Zstandard - Fast real-time compression algorithm
OTHER License
Bot releases are hidden (Show)
Published by Cyan4973 over 6 years ago
The v1.3.4 release of Zstandard is focused on performance, and offers nice speed boost in most scenarios.
zstd
CLIzstd
cli will now performs compression in parallel with I/O operations by default. This requires multi-threading capability (which is also enabled by default).
It doesn't sound like much, but effectively improves throughput by 20-30%, depending on compression level and underlying I/O performance.

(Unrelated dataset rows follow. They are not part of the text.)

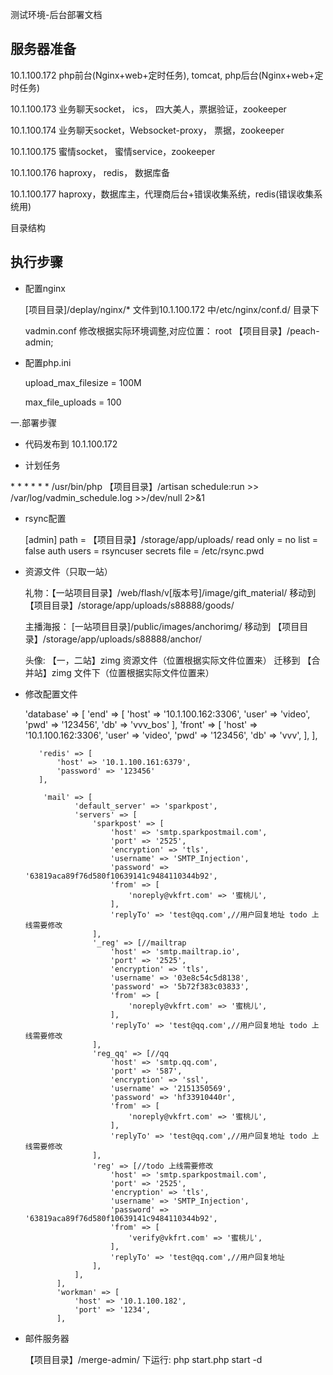 测试环境-后台部署文档
## 服务器准备

10.1.100.172	php前台(Nginx+web+定时任务), tomcat, php后台(Nginx+web+定时任务)

10.1.100.173	业务聊天socket， ics， 四大美人，票据验证，zookeeper

10.1.100.174	业务聊天socket，Websocket-proxy， 票据，zookeeper

10.1.100.175	蜜情socket， 蜜情service，zookeeper

10.1.100.176	haproxy， redis， 数据库备

10.1.100.177	haproxy，数据库主，代理商后台+错误收集系统，redis(错误收集系统用)

目录结构


## 执行步骤

- 配置nginx

    [项目目录]/deplay/nginx/* 文件到10.1.100.172 中/etc/nginx/conf.d/  目录下
   
   vadmin.conf 修改根据实际环境调整,对应位置：  root 【项目目录】/peach-admin;
    
- 配置php.ini
    
    upload_max_filesize = 100M
    
    max_file_uploads = 100
   
 
一.部署步骤

   - 代码发布到 10.1.100.172
    
   - 计划任务
   
\*   * * * * * /usr/bin/php 【项目目录】/artisan schedule:run >> /var/log/vadmin_schedule.log >>/dev/null 2>&1
   
   - rsync配置
        
        [admin]
           path = 【项目目录】/storage/app/uploads/
           read only = no
           list = false
           auth users = rsyncuser
           secrets file = /etc/rsync.pwd
           
   - 资源文件（只取一站）
   
        礼物：【一站项目目录】/web/flash/v[版本号]/image/gift_material/   移动到    【项目目录】/storage/app/uploads/s88888/goods/
        
        主播海报： [一站项目目录]/public/images/anchorimg/  移动到    【项目目录】/storage/app/uploads/s88888/anchor/
    
        头像: 【一，二站】zimg 资源文件（位置根据实际文件位置来）  迁移到  【合并站】zimg 文件下（位置根据实际文件位置来）
        
   - 修改配置文件
   
   
        'database' => [
                'end' => [
                    'host' => '10.1.100.162:3306',
                    'user' => 'video',
                    'pwd' => '123456',
                    'db' => 'vvv_bos'
                ],
                'front' => [
                    'host' => '10.1.100.162:3306',
                    'user' => 'video',
                    'pwd' => '123456',
                    'db' => 'vvv',
                ],
            ],
        
            'redis' => [
                'host' => '10.1.100.161:6379',
                'password' => '123456'
            ],
            
             'mail' => [
                    'default_server' => 'sparkpost',
                    'servers' => [
                        'sparkpost' => [
                            'host' => 'smtp.sparkpostmail.com',
                            'port' => '2525',
                            'encryption' => 'tls',
                            'username' => 'SMTP_Injection',
                            'password' => '63819aca89f76d580f10639141c9484110344b92',
                            'from' => [
                                'noreply@vkfrt.com' => '蜜桃儿',
                            ],
                            'replyTo' => 'test@qq.com',//用户回复地址 todo 上线需要修改
                        ],
                        '_reg' => [//mailtrap
                            'host' => 'smtp.mailtrap.io',
                            'port' => '2525',
                            'encryption' => 'tls',
                            'username' => '03e8c54c5d8138',
                            'password' => '5b72f383c03833',
                            'from' => [
                                'noreply@vkfrt.com' => '蜜桃儿',
                            ],
                            'replyTo' => 'test@qq.com',//用户回复地址 todo 上线需要修改
                        ],
                        'reg_qq' => [//qq
                            'host' => 'smtp.qq.com',
                            'port' => '587',
                            'encryption' => 'ssl',
                            'username' => '2151350569',
                            'password' => 'hf33910440r',
                            'from' => [
                                'noreply@vkfrt.com' => '蜜桃儿',
                            ],
                            'replyTo' => 'test@qq.com',//用户回复地址 todo 上线需要修改
                        ],
                        'reg' => [//todo 上线需要修改
                            'host' => 'smtp.sparkpostmail.com',
                            'port' => '2525',
                            'encryption' => 'tls',
                            'username' => 'SMTP_Injection',
                            'password' => '63819aca89f76d580f10639141c9484110344b92',
                            'from' => [
                                'verify@vkfrt.com' => '蜜桃儿',
                            ],
                            'replyTo' => 'test@qq.com',//用户回复地址
                        ],
                    ],
                ],
                'workman' => [
                    'host' => '10.1.100.182',
                    'port' => '1234',
                ],
   
   - 邮件服务器
        
        【项目目录】/merge-admin/ 下运行:  php start.php start -d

For example, on a Mac OS-X laptop with an Intel Core i7-5557U CPU @ 3.10GHz, running time zstd
enwik9
at default compression level (2) on a SSD gives the following :
Version | real time |
---|---|
1.3.3 | 9.2s |
1.3.4 --single-thread | 8.8s |
1.3.4 (asynchronous) | 7.5s |
This is a nice boost to all scripts using zstd
cli, typically in network or storage tasks. The effect is even more pronounced at faster compression setting, since the CLI overlaps a proportionally higher share of compression with I/O.
Previous default behavior (blocking single thread) is still available, accessible through --single-thread
long command. It's also the only mode available when no multi-threading capability is detected.

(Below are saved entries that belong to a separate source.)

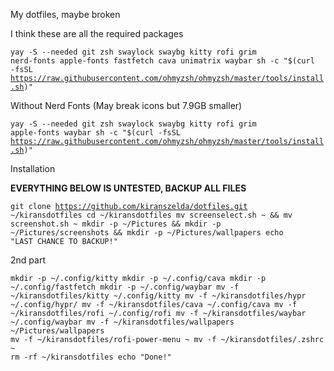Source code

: My dotfiles, maybe broken

I think these are all the required packages

<code>yay -S --needed git zsh swaylock swaybg kitty rofi grim nerd-fonts apple-fonts fastfetch cava unimatrix waybar
sh -c "$(curl -fsSL https://raw.githubusercontent.com/ohmyzsh/ohmyzsh/master/tools/install.sh)"</code>

Without Nerd Fonts (May break icons but 7.9GB smaller) 

<code>yay -S --needed git zsh swaylock swaybg kitty rofi grim apple-fonts waybar
sh -c "$(curl -fsSL https://raw.githubusercontent.com/ohmyzsh/ohmyzsh/master/tools/install.sh)"</code>

Installation

<b> EVERYTHING BELOW IS UNTESTED, BACKUP ALL FILES </b>

<code>git clone https://github.com/kiranszelda/dotfiles.git ~/kiransdotfiles
cd ~/kiransdotfiles
mv screenselect.sh ~ && mv screenshot.sh ~
mkdir -p ~/Pictures && mkdir -p ~/Pictures/screenshots && mkdir -p ~/Pictures/wallpapers
echo "LAST CHANCE TO BACKUP!"</code>

2nd part

<code>mkdir -p ~/.config/kitty
mkdir -p ~/.config/cava
mkdir -p ~/.config/fastfetch
mkdir -p ~/.config/waybar
mv -f ~/kiransdotfiles/kitty ~/.config/kitty
mv -f ~/kiransdotfiles/hypr ~/.config/hypr/
mv -f ~/kiransdotfiles/cava ~/.config/cava
mv -f ~/kiransdotfiles/rofi ~/.config/rofi
mv -f ~/kiransdotfiles/waybar ~/.config/waybar
mv -f ~/kiransdotfiles/wallpapers ~/Pictures/wallpapers
mv -f ~/kiransdotfiles/rofi-power-menu ~
mv -f ~/kiransdotfiles/.zshrc ~
rm -rf ~/kiransdotfiles
echo "Done!"</code>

Some core routines have been refined to provide more speed on newer cpus, making better use of their out-of-order execution units. This is more sensible on the decompression side, and even more so with gcc
compiler.
Example on the same platform, running in-memory benchmark zstd -b1 silesia.tar
:
Version | C.Speed | D.Speed |
---|---|---|
1.3.3 llvm9 | 290 MB/s | 660 MB/s |
1.3.4 llvm9 | 304 MB/s | 700 MB/s (+6%) |
1.3.3 gcc7 | 280 MB/s | 710 MB/s |
1.3.4 gcc7 | 300 MB/s | 890 MB/s (+25%) |
So far, compression level 1 has been the fastest one available. Starting with v1.3.4, there will be additional choices. Faster compression levels can be invoked using negative values.
On the command line, the equivalent one can be triggered using --fast[=#]
command.
Negative compression levels sample data more sparsely, and disable Huffman compression of literals, translating into faster decoding speed.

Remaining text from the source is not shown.